• _Work instructions_
Would you output all the lines below precisely as they stand, leaving each picture out?

Data items:
---

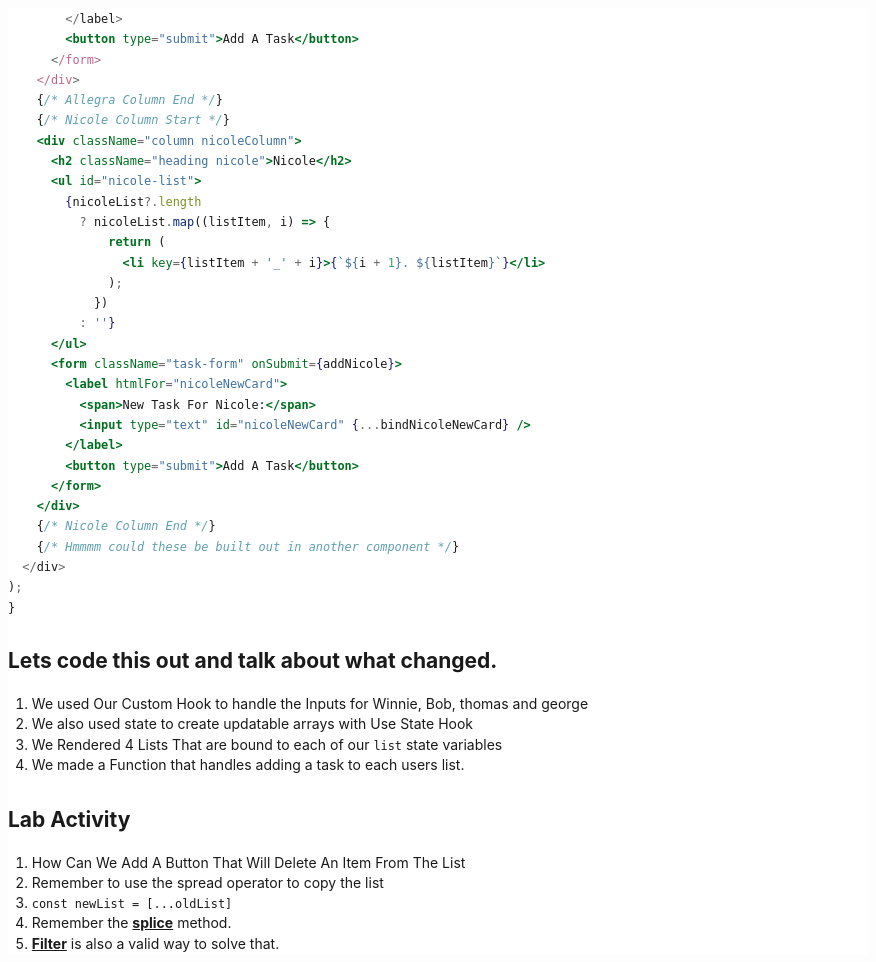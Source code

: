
 ```jsx
        </label>
        <button type="submit">Add A Task</button>
      </form>
    </div>
    {/* Allegra Column End */}
    {/* Nicole Column Start */}
    <div className="column nicoleColumn">
      <h2 className="heading nicole">Nicole</h2>
      <ul id="nicole-list">
        {nicoleList?.length
          ? nicoleList.map((listItem, i) => {
              return (
                <li key={listItem + '_' + i}>{`${i + 1}. ${listItem}`}</li>
              );
            })
          : ''}
      </ul>
      <form className="task-form" onSubmit={addNicole}>
        <label htmlFor="nicoleNewCard">
          <span>New Task For Nicole:</span>
          <input type="text" id="nicoleNewCard" {...bindNicoleNewCard} />
        </label>
        <button type="submit">Add A Task</button>
      </form>
    </div>
    {/* Nicole Column End */}
    {/* Hmmmm could these be built out in another component */}
  </div>
);
}


```

## Lets code this out and talk about what changed.
1. We used Our Custom Hook to handle the Inputs for Winnie, Bob, thomas and george
1. We also used state to create updatable arrays with Use State Hook
1. We Rendered 4 Lists That are bound to each of our `list` state variables
1. We made a Function that handles adding a task to each users list.

## Lab Activity
1. How Can We Add A Button That Will Delete An Item From The List
1. Remember to use the spread operator to copy the list
1. `const newList = [...oldList]`
1. Remember the [__splice__](https://www.w3schools.com/jsref/jsref_splice.asp) method.
1. [__Filter__](https://www.w3schools.com/jsref/jsref_filter.asp) is also a valid way to solve that.
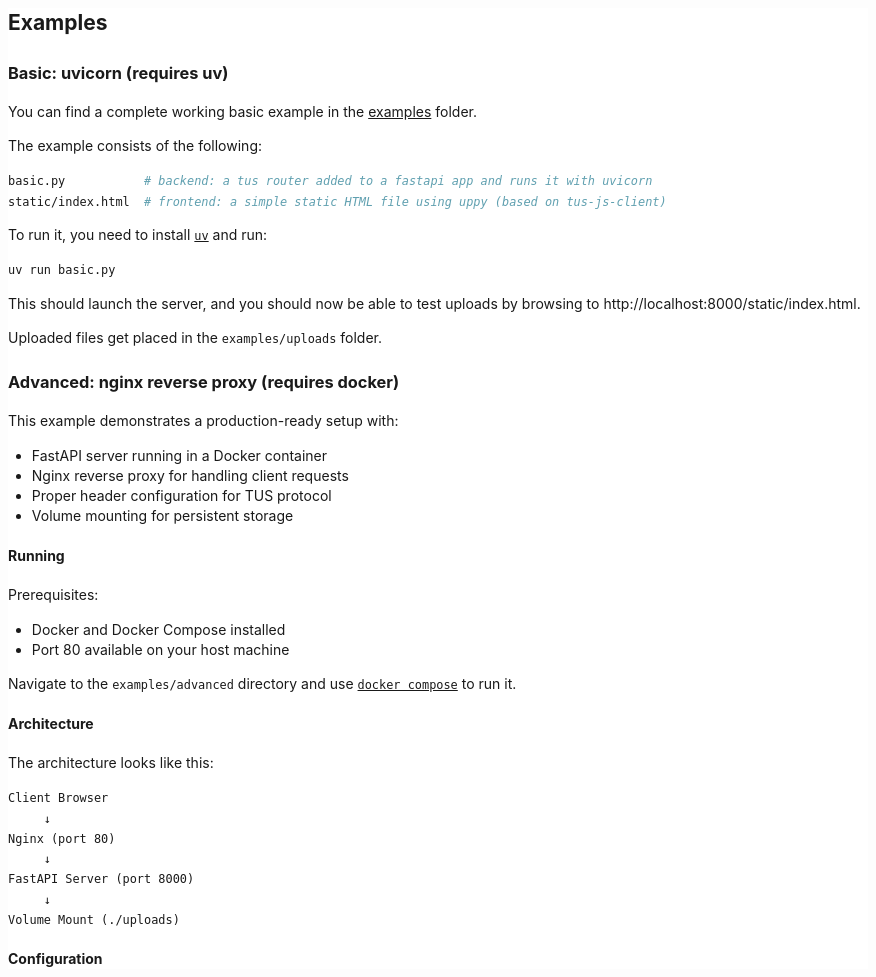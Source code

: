 ## Examples


### Basic: uvicorn (requires uv)

You can find a complete working basic example in the [examples](https://github/edihasaj/tuspyserver/tree/main/examples) folder.

The example consists of the following:

```bash
basic.py           # backend: a tus router added to a fastapi app and runs it with uvicorn
static/index.html  # frontend: a simple static HTML file using uppy (based on tus-js-client)
```

To run it, you need to install [`uv`](https://docs.astral.sh/uv/) and run:
```bash
uv run basic.py
```

This should launch the server, and you should now be able to test uploads by browsing to http://localhost:8000/static/index.html.

Uploaded files get placed in the `examples/uploads` folder.

### Advanced: nginx reverse proxy (requires docker)

This example demonstrates a production-ready setup with:
- FastAPI server running in a Docker container
- Nginx reverse proxy for handling client requests
- Proper header configuration for TUS protocol
- Volume mounting for persistent storage

#### Running

Prerequisites:
- Docker and Docker Compose installed
- Port 80 available on your host machine

Navigate to the `examples/advanced` directory and use [`docker compose`](https://docs.docker.com/reference/cli/docker/compose/) to run it.

#### Architecture

The architecture looks like this:

```
Client Browser
     ↓
Nginx (port 80)
     ↓
FastAPI Server (port 8000)
     ↓
Volume Mount (./uploads)
```

#### Configuration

---

• _Response to this exercise_
Source code

:
 ```jsx
        </label>
        <button type="submit">Add A Task</button>
      </form>
    </div>
    {/* Allegra Column End */}
    {/* Nicole Column Start */}
    <div className="column nicoleColumn">
      <h2 className="heading nicole">Nicole</h2>
      <ul id="nicole-list">
        {nicoleList?.length
          ? nicoleList.map((listItem, i) => {
              return (
                <li key={listItem + '_' + i}>{`${i + 1}. ${listItem}`}</li>
              );
            })
          : ''}
      </ul>
      <form className="task-form" onSubmit={addNicole}>
        <label htmlFor="nicoleNewCard">
          <span>New Task For Nicole:</span>
          <input type="text" id="nicoleNewCard" {...bindNicoleNewCard} />
        </label>
        <button type="submit">Add A Task</button>
      </form>
    </div>
    {/* Nicole Column End */}
    {/* Hmmmm could these be built out in another component */}
  </div>
);
}


```

## Lets code this out and talk about what changed.
1. We used Our Custom Hook to handle the Inputs for Winnie, Bob, thomas and george
1. We also used state to create updatable arrays with Use State Hook
1. We Rendered 4 Lists That are bound to each of our `list` state variables
1. We made a Function that handles adding a task to each users list.

## Lab Activity
1. How Can We Add A Button That Will Delete An Item From The List
1. Remember to use the spread operator to copy the list
1. `const newList = [...oldList]`
1. Remember the [__splice__](https://www.w3schools.com/jsref/jsref_splice.asp) method.
1. [__Filter__](https://www.w3schools.com/jsref/jsref_filter.asp) is also a valid way to solve that.
Source code

: ## Examples


### Basic: uvicorn (requires uv)

You can find a complete working basic example in the [examples](https://github/edihasaj/tuspyserver/tree/main/examples) folder.

The example consists of the following:

```bash
basic.py           # backend: a tus router added to a fastapi app and runs it with uvicorn
static/index.html  # frontend: a simple static HTML file using uppy (based on tus-js-client)
```

To run it, you need to install [`uv`](https://docs.astral.sh/uv/) and run:
```bash
uv run basic.py
```

This should launch the server, and you should now be able to test uploads by browsing to http://localhost:8000/static/index.html.

Uploaded files get placed in the `examples/uploads` folder.

### Advanced: nginx reverse proxy (requires docker)

This example demonstrates a production-ready setup with:
- FastAPI server running in a Docker container
- Nginx reverse proxy for handling client requests
- Proper header configuration for TUS protocol
- Volume mounting for persistent storage

#### Running

Prerequisites:
- Docker and Docker Compose installed
- Port 80 available on your host machine

Navigate to the `examples/advanced` directory and use [`docker compose`](https://docs.docker.com/reference/cli/docker/compose/) to run it.

#### Architecture

The architecture looks like this:

```
Client Browser
     ↓
Nginx (port 80)
     ↓
FastAPI Server (port 8000)
     ↓
Volume Mount (./uploads)
```

#### Configuration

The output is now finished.